Two teens from Montreal have developed VisAbility, a cane and cap that helps visually impaired people have a better sense of their surroundings and detect approaching objects.
Rosemount High School students, Yash Varde and Helena Goossens, developed a cane and hat for visually impaired travelers.
“We saw a blind person struggling to find the exit in the Metro,” said Varde. “They were using their cane to detect the walls and where the door can be.”
Both 15-year-olds say the experience compelled them to try and create something to help visually impaired people have a better sense of their surroundings. While it started out as a science project, it quickly turned into something bigger with help from Google.

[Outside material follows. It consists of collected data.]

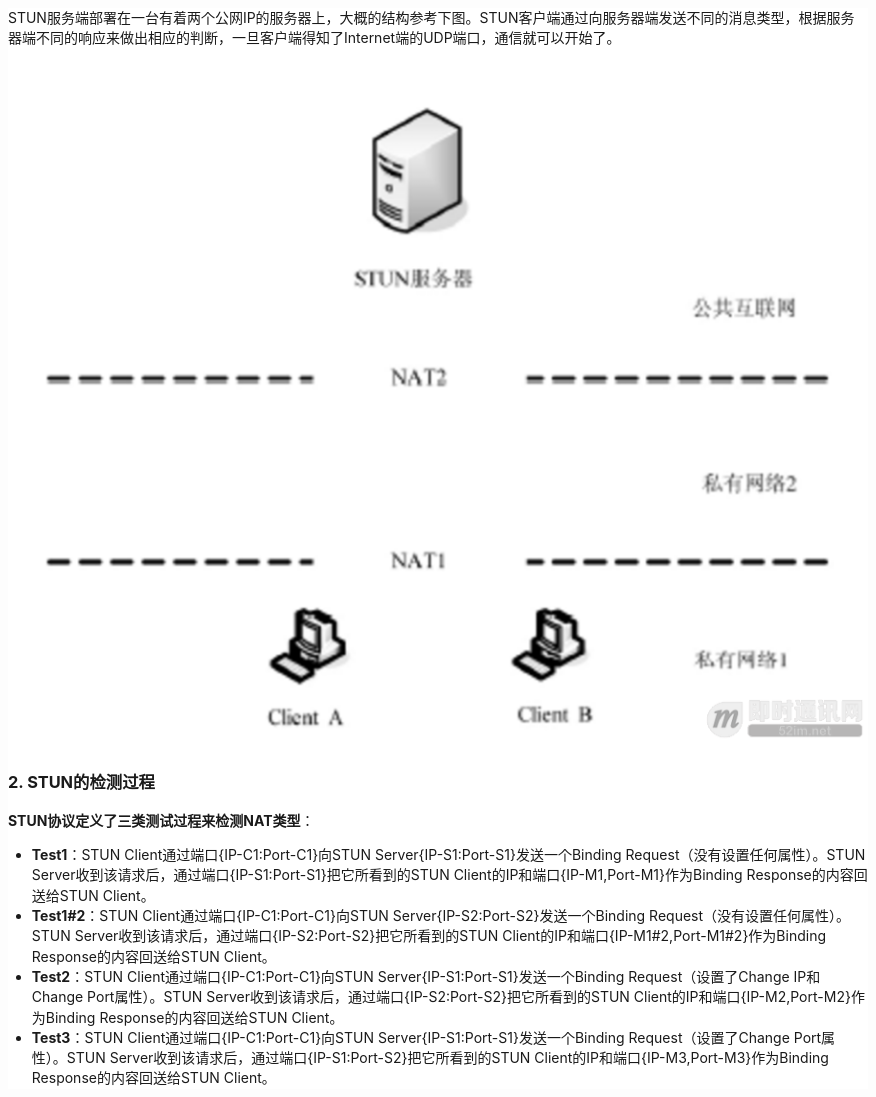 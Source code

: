 STUN服务端部署在一台有着两个公网IP的服务器上，大概的结构参考下图。STUN客户端通过向服务器端发送不同的消息类型，根据服务器端不同的响应来做出相应的判断，一旦客户端得知了Internet端的UDP端口，通信就可以开始了。

![STUN服务端部署](media/NAT穿透原理-STUN服务端部署.png)

### 2. STUN的检测过程

**STUN协议定义了三类测试过程来检测NAT类型**：

- **Test1**：STUN Client通过端口{IP-C1:Port-C1}向STUN Server{IP-S1:Port-S1}发送一个Binding Request（没有设置任何属性）。STUN Server收到该请求后，通过端口{IP-S1:Port-S1}把它所看到的STUN Client的IP和端口{IP-M1,Port-M1}作为Binding Response的内容回送给STUN Client。
- **Test1#2**：STUN Client通过端口{IP-C1:Port-C1}向STUN Server{IP-S2:Port-S2}发送一个Binding Request（没有设置任何属性）。STUN Server收到该请求后，通过端口{IP-S2:Port-S2}把它所看到的STUN Client的IP和端口{IP-M1#2,Port-M1#2}作为Binding Response的内容回送给STUN Client。
- **Test2**：STUN Client通过端口{IP-C1:Port-C1}向STUN Server{IP-S1:Port-S1}发送一个Binding Request（设置了Change IP和Change Port属性）。STUN Server收到该请求后，通过端口{IP-S2:Port-S2}把它所看到的STUN Client的IP和端口{IP-M2,Port-M2}作为Binding Response的内容回送给STUN Client。
- **Test3**：STUN Client通过端口{IP-C1:Port-C1}向STUN Server{IP-S1:Port-S1}发送一个Binding Request（设置了Change Port属性）。STUN Server收到该请求后，通过端口{IP-S1:Port-S2}把它所看到的STUN Client的IP和端口{IP-M3,Port-M3}作为Binding Response的内容回送给STUN Client。
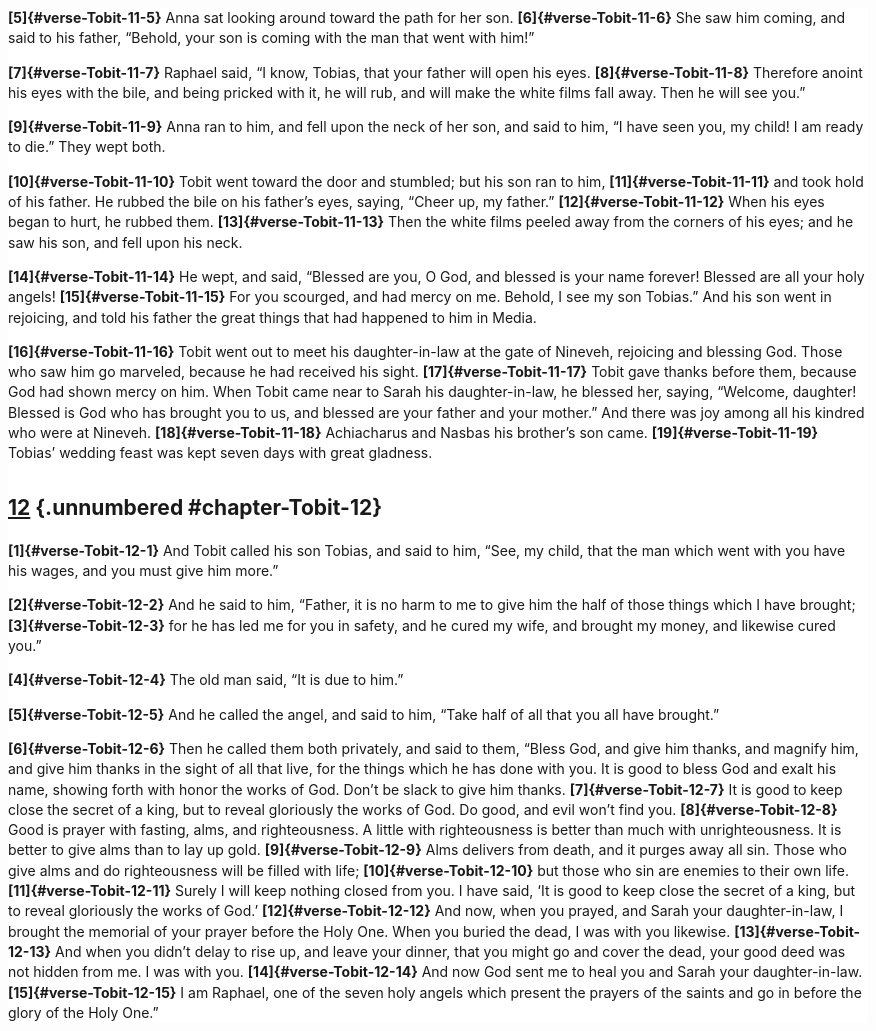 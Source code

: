 **[5]{#verse-Tobit-11-5}** Anna sat looking around toward the path for her son. **[6]{#verse-Tobit-11-6}** She saw him coming, and said to his father, “Behold, your son is coming with the man that went with him!” 

**[7]{#verse-Tobit-11-7}** Raphael said, “I know, Tobias, that your father will open his eyes. **[8]{#verse-Tobit-11-8}** Therefore anoint his eyes with the bile, and being pricked with it, he will rub, and will make the white films fall away. Then he will see you.” 

**[9]{#verse-Tobit-11-9}** Anna ran to him, and fell upon the neck of her son, and said to him, “I have seen you, my child! I am ready to die.” They wept both. 

**[10]{#verse-Tobit-11-10}** Tobit went toward the door and stumbled; but his son ran to him, **[11]{#verse-Tobit-11-11}** and took hold of his father. He rubbed the bile on his father’s eyes, saying, “Cheer up, my father.” **[12]{#verse-Tobit-11-12}** When his eyes began to hurt, he rubbed them. **[13]{#verse-Tobit-11-13}** Then the white films peeled away from the corners of his eyes; and he saw his son, and fell upon his neck. 

**[14]{#verse-Tobit-11-14}** He wept, and said, “Blessed are you, O God, and blessed is your name forever! Blessed are all your holy angels! **[15]{#verse-Tobit-11-15}** For you scourged, and had mercy on me. Behold, I see my son Tobias.” And his son went in rejoicing, and told his father the great things that had happened to him in Media. 

**[16]{#verse-Tobit-11-16}** Tobit went out to meet his daughter-in-law at the gate of Nineveh, rejoicing and blessing God. Those who saw him go marveled, because he had received his sight. **[17]{#verse-Tobit-11-17}** Tobit gave thanks before them, because God had shown mercy on him. When Tobit came near to Sarah his daughter-in-law, he blessed her, saying, “Welcome, daughter! Blessed is God who has brought you to us, and blessed are your father and your mother.” And there was joy among all his kindred who were at Nineveh. **[18]{#verse-Tobit-11-18}** Achiacharus and Nasbas his brother’s son came. **[19]{#verse-Tobit-11-19}** Tobias’ wedding feast was kept seven days with great gladness. 

## [12](#book-Tobit) {.unnumbered #chapter-Tobit-12} 
**[1]{#verse-Tobit-12-1}** And Tobit called his son Tobias, and said to him, “See, my child, that the man which went with you have his wages, and you must give him more.” 

**[2]{#verse-Tobit-12-2}** And he said to him, “Father, it is no harm to me to give him the half of those things which I have brought; **[3]{#verse-Tobit-12-3}** for he has led me for you in safety, and he cured my wife, and brought my money, and likewise cured you.” 

**[4]{#verse-Tobit-12-4}** The old man said, “It is due to him.” 

**[5]{#verse-Tobit-12-5}** And he called the angel, and said to him, “Take half of all that you all have brought.” 

**[6]{#verse-Tobit-12-6}** Then he called them both privately, and said to them, “Bless God, and give him thanks, and magnify him, and give him thanks in the sight of all that live, for the things which he has done with you. It is good to bless God and exalt his name, showing forth with honor the works of God. Don’t be slack to give him thanks. **[7]{#verse-Tobit-12-7}** It is good to keep close the secret of a king, but to reveal gloriously the works of God. Do good, and evil won’t find you. **[8]{#verse-Tobit-12-8}** Good is prayer with fasting, alms, and righteousness. A little with righteousness is better than much with unrighteousness. It is better to give alms than to lay up gold. **[9]{#verse-Tobit-12-9}** Alms delivers from death, and it purges away all sin. Those who give alms and do righteousness will be filled with life; **[10]{#verse-Tobit-12-10}** but those who sin are enemies to their own life. **[11]{#verse-Tobit-12-11}** Surely I will keep nothing closed from you. I have said, ‘It is good to keep close the secret of a king, but to reveal gloriously the works of God.’ **[12]{#verse-Tobit-12-12}** And now, when you prayed, and Sarah your daughter-in-law, I brought the memorial of your prayer before the Holy One. When you buried the dead, I was with you likewise. **[13]{#verse-Tobit-12-13}** And when you didn’t delay to rise up, and leave your dinner, that you might go and cover the dead, your good deed was not hidden from me. I was with you. **[14]{#verse-Tobit-12-14}** And now God sent me to heal you and Sarah your daughter-in-law. **[15]{#verse-Tobit-12-15}** I am Raphael, one of the seven holy angels which present the prayers of the saints and go in before the glory of the Holy One.”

The original idea was a cap that detected distance, but at the Montreal Science Fair. They met an organization called Young Leaders, who connected them with Google.
“It was amazing to actually be with like a world company like Google,” said Varde.
With help from Google’s technology called Cloud Vision, their idea expanded. Now, the teens’ project — called VisAbility, consists of a cane and a hat that can detect a user’s surroundings and distance from approaching objects, telling you what they are. Using a phone application and a click of a button, users can learn exactly what’s in front of them.
The teens say they want to continue developing their products, hoping to soon find investors that will help them grow. Right now, the VisAbility is just a prototype. The goal is to have a completely finished product up and running within a few years.